- Opening Delimiter -

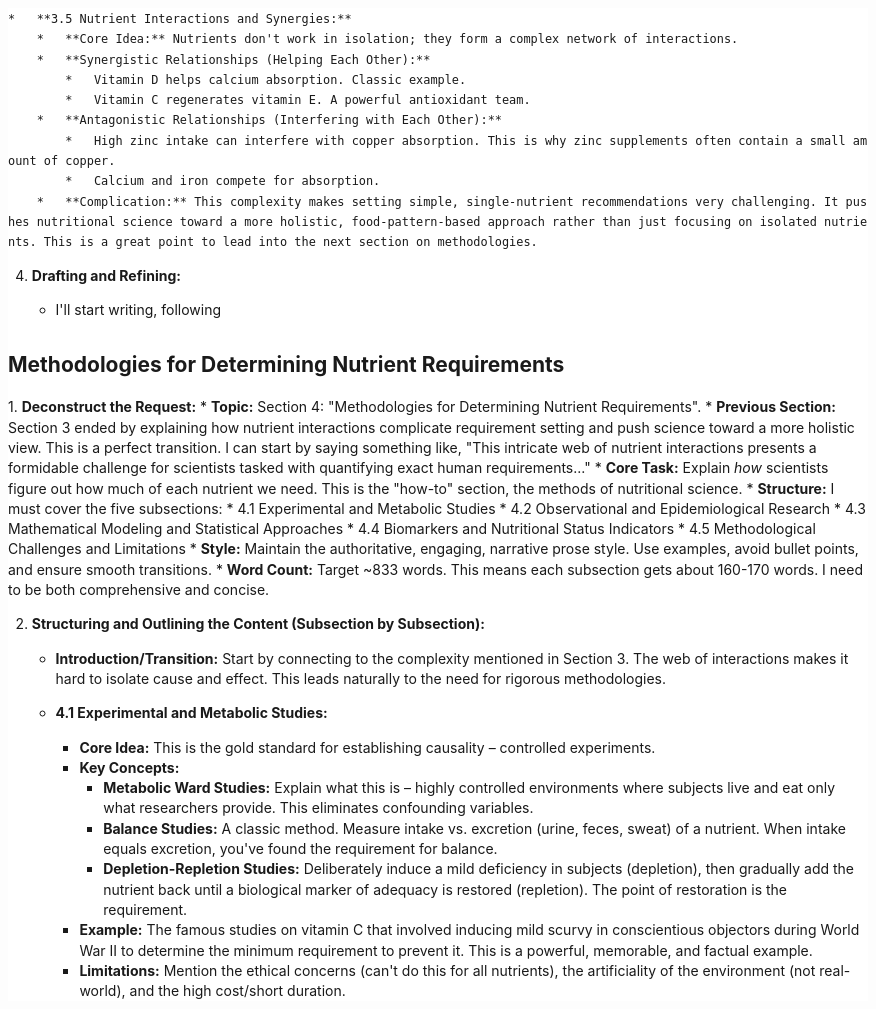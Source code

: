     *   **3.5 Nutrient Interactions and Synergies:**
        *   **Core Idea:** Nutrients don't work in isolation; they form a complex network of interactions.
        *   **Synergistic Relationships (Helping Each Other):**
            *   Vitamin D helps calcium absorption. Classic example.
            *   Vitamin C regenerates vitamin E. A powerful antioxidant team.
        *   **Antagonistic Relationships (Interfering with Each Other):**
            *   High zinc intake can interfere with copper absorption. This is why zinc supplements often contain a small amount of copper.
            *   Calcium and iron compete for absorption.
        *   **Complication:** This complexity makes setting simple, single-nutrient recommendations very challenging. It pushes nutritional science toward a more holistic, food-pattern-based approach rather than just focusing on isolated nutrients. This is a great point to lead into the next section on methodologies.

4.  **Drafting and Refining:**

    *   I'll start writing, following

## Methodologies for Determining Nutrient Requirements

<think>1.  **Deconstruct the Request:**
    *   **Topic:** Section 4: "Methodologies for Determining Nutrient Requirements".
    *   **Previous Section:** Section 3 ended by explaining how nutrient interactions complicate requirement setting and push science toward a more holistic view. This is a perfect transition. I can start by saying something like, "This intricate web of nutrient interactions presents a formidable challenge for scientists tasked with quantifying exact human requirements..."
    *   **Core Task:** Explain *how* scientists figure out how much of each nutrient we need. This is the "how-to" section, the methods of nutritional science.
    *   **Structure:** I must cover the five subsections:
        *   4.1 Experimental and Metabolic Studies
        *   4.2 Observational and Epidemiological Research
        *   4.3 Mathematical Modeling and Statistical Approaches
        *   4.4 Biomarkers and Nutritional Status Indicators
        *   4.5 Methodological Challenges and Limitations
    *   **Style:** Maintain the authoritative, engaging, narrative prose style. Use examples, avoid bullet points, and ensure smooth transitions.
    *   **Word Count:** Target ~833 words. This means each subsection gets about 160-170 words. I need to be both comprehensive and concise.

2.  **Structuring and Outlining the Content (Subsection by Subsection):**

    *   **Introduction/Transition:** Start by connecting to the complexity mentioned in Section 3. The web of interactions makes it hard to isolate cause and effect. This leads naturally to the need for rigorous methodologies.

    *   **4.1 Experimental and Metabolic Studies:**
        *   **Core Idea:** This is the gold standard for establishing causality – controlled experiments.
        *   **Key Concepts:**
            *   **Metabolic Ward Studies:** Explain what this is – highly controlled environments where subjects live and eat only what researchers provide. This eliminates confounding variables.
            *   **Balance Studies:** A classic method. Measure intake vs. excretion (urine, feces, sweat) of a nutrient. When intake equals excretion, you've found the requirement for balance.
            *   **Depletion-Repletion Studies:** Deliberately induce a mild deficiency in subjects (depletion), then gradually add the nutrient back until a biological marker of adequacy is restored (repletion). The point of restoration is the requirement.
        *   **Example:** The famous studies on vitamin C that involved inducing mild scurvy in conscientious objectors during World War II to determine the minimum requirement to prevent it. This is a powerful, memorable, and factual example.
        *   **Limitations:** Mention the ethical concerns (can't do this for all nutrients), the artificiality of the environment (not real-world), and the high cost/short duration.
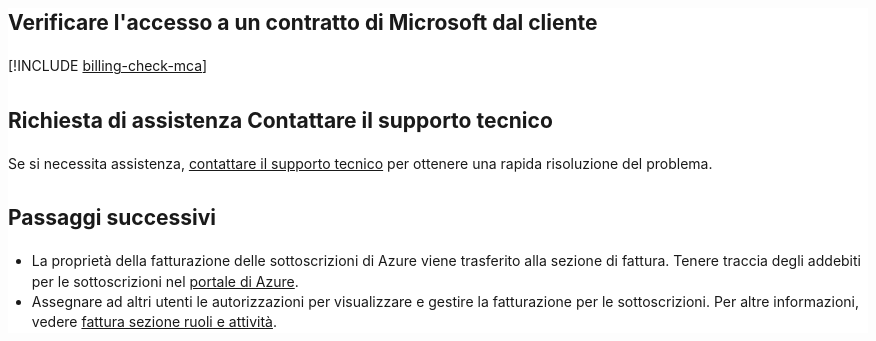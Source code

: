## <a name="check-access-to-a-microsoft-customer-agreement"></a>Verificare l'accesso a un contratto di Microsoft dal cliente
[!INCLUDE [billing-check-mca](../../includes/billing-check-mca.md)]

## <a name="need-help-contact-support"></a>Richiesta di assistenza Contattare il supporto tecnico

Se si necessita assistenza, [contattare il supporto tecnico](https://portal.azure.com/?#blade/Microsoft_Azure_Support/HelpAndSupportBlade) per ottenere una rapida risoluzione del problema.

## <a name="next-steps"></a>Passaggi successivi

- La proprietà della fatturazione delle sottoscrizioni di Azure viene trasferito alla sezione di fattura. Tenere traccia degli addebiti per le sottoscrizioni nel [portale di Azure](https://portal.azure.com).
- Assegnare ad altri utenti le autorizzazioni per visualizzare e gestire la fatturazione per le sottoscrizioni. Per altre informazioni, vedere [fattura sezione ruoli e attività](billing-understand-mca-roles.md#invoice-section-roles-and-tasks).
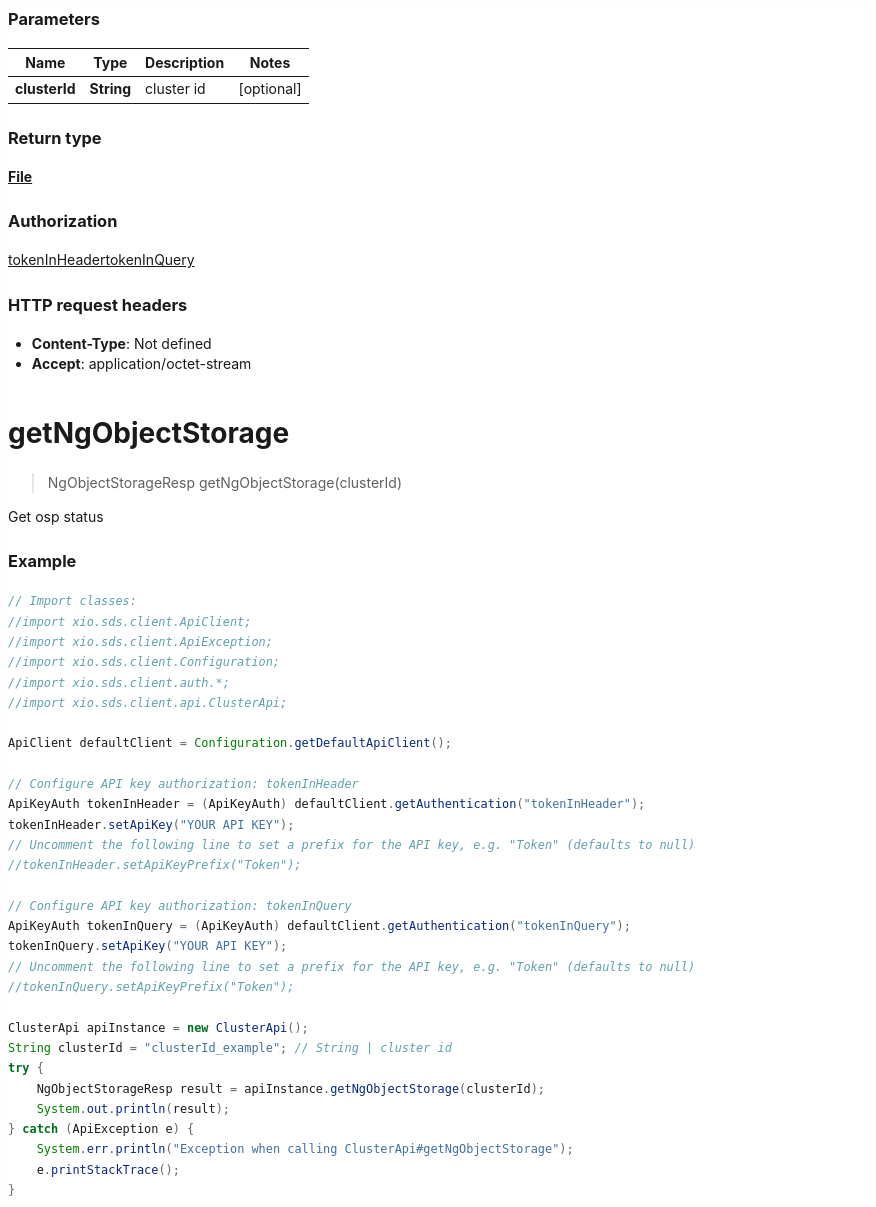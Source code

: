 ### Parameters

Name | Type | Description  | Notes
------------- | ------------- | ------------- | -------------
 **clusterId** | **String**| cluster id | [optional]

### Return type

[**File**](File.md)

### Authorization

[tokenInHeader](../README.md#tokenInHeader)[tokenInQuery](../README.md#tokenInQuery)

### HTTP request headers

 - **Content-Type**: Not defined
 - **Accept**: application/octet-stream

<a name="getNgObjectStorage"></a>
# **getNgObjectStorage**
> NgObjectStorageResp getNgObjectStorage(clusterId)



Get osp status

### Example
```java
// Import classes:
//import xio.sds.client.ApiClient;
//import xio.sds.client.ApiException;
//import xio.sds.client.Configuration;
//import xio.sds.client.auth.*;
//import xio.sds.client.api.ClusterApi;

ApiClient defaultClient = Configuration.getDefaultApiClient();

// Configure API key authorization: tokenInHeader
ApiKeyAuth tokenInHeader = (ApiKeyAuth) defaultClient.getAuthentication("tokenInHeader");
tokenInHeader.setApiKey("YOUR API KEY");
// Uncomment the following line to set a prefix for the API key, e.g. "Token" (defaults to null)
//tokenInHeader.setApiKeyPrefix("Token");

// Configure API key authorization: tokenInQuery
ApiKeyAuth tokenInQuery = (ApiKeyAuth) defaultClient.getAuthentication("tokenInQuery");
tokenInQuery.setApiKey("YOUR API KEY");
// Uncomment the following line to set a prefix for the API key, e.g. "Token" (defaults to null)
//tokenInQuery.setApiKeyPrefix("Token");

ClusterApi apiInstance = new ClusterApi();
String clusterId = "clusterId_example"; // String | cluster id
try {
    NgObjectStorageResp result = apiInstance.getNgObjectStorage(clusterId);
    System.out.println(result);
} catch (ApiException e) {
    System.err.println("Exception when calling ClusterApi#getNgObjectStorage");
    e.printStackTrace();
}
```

- Closing Delimiter -

## ASSIGNMENT
Quote the records above exactly, leaving out any pictures.

## ANSWER FOR THE TASK
Source code

:     *   **3.5 Nutrient Interactions and Synergies:**
        *   **Core Idea:** Nutrients don't work in isolation; they form a complex network of interactions.
        *   **Synergistic Relationships (Helping Each Other):**
            *   Vitamin D helps calcium absorption. Classic example.
            *   Vitamin C regenerates vitamin E. A powerful antioxidant team.
        *   **Antagonistic Relationships (Interfering with Each Other):**
            *   High zinc intake can interfere with copper absorption. This is why zinc supplements often contain a small amount of copper.
            *   Calcium and iron compete for absorption.
        *   **Complication:** This complexity makes setting simple, single-nutrient recommendations very challenging. It pushes nutritional science toward a more holistic, food-pattern-based approach rather than just focusing on isolated nutrients. This is a great point to lead into the next section on methodologies.

4.  **Drafting and Refining:**

    *   I'll start writing, following

## Methodologies for Determining Nutrient Requirements

<think>1.  **Deconstruct the Request:**
    *   **Topic:** Section 4: "Methodologies for Determining Nutrient Requirements".
    *   **Previous Section:** Section 3 ended by explaining how nutrient interactions complicate requirement setting and push science toward a more holistic view. This is a perfect transition. I can start by saying something like, "This intricate web of nutrient interactions presents a formidable challenge for scientists tasked with quantifying exact human requirements..."
    *   **Core Task:** Explain *how* scientists figure out how much of each nutrient we need. This is the "how-to" section, the methods of nutritional science.
    *   **Structure:** I must cover the five subsections:
        *   4.1 Experimental and Metabolic Studies
        *   4.2 Observational and Epidemiological Research
        *   4.3 Mathematical Modeling and Statistical Approaches
        *   4.4 Biomarkers and Nutritional Status Indicators
        *   4.5 Methodological Challenges and Limitations
    *   **Style:** Maintain the authoritative, engaging, narrative prose style. Use examples, avoid bullet points, and ensure smooth transitions.
    *   **Word Count:** Target ~833 words. This means each subsection gets about 160-170 words. I need to be both comprehensive and concise.

2.  **Structuring and Outlining the Content (Subsection by Subsection):**

    *   **Introduction/Transition:** Start by connecting to the complexity mentioned in Section 3. The web of interactions makes it hard to isolate cause and effect. This leads naturally to the need for rigorous methodologies.

    *   **4.1 Experimental and Metabolic Studies:**
        *   **Core Idea:** This is the gold standard for establishing causality – controlled experiments.
        *   **Key Concepts:**
            *   **Metabolic Ward Studies:** Explain what this is – highly controlled environments where subjects live and eat only what researchers provide. This eliminates confounding variables.
            *   **Balance Studies:** A classic method. Measure intake vs. excretion (urine, feces, sweat) of a nutrient. When intake equals excretion, you've found the requirement for balance.
            *   **Depletion-Repletion Studies:** Deliberately induce a mild deficiency in subjects (depletion), then gradually add the nutrient back until a biological marker of adequacy is restored (repletion). The point of restoration is the requirement.
        *   **Example:** The famous studies on vitamin C that involved inducing mild scurvy in conscientious objectors during World War II to determine the minimum requirement to prevent it. This is a powerful, memorable, and factual example.
        *   **Limitations:** Mention the ethical concerns (can't do this for all nutrients), the artificiality of the environment (not real-world), and the high cost/short duration.
Source code

:## <a name="check-access-to-a-microsoft-customer-agreement"></a>Verificare l'accesso a un contratto di Microsoft dal cliente
[!INCLUDE [billing-check-mca](../../includes/billing-check-mca.md)]

## <a name="need-help-contact-support"></a>Richiesta di assistenza Contattare il supporto tecnico

Se si necessita assistenza, [contattare il supporto tecnico](https://portal.azure.com/?#blade/Microsoft_Azure_Support/HelpAndSupportBlade) per ottenere una rapida risoluzione del problema.

## <a name="next-steps"></a>Passaggi successivi

- La proprietà della fatturazione delle sottoscrizioni di Azure viene trasferito alla sezione di fattura. Tenere traccia degli addebiti per le sottoscrizioni nel [portale di Azure](https://portal.azure.com).
- Assegnare ad altri utenti le autorizzazioni per visualizzare e gestire la fatturazione per le sottoscrizioni. Per altre informazioni, vedere [fattura sezione ruoli e attività](billing-understand-mca-roles.md#invoice-section-roles-and-tasks).
Source code

: ### Parameters

Name | Type | Description  | Notes
------------- | ------------- | ------------- | -------------
 **clusterId** | **String**| cluster id | [optional]

### Return type

[**File**](File.md)

### Authorization

[tokenInHeader](../README.md#tokenInHeader)[tokenInQuery](../README.md#tokenInQuery)

### HTTP request headers

 - **Content-Type**: Not defined
 - **Accept**: application/octet-stream

<a name="getNgObjectStorage"></a>
# **getNgObjectStorage**
> NgObjectStorageResp getNgObjectStorage(clusterId)



Get osp status

### Example
```java
// Import classes:
//import xio.sds.client.ApiClient;
//import xio.sds.client.ApiException;
//import xio.sds.client.Configuration;
//import xio.sds.client.auth.*;
//import xio.sds.client.api.ClusterApi;

ApiClient defaultClient = Configuration.getDefaultApiClient();

// Configure API key authorization: tokenInHeader
ApiKeyAuth tokenInHeader = (ApiKeyAuth) defaultClient.getAuthentication("tokenInHeader");
tokenInHeader.setApiKey("YOUR API KEY");
// Uncomment the following line to set a prefix for the API key, e.g. "Token" (defaults to null)
//tokenInHeader.setApiKeyPrefix("Token");

// Configure API key authorization: tokenInQuery
ApiKeyAuth tokenInQuery = (ApiKeyAuth) defaultClient.getAuthentication("tokenInQuery");
tokenInQuery.setApiKey("YOUR API KEY");
// Uncomment the following line to set a prefix for the API key, e.g. "Token" (defaults to null)
//tokenInQuery.setApiKeyPrefix("Token");

ClusterApi apiInstance = new ClusterApi();
String clusterId = "clusterId_example"; // String | cluster id
try {
    NgObjectStorageResp result = apiInstance.getNgObjectStorage(clusterId);
    System.out.println(result);
} catch (ApiException e) {
    System.err.println("Exception when calling ClusterApi#getNgObjectStorage");
    e.printStackTrace();
}
```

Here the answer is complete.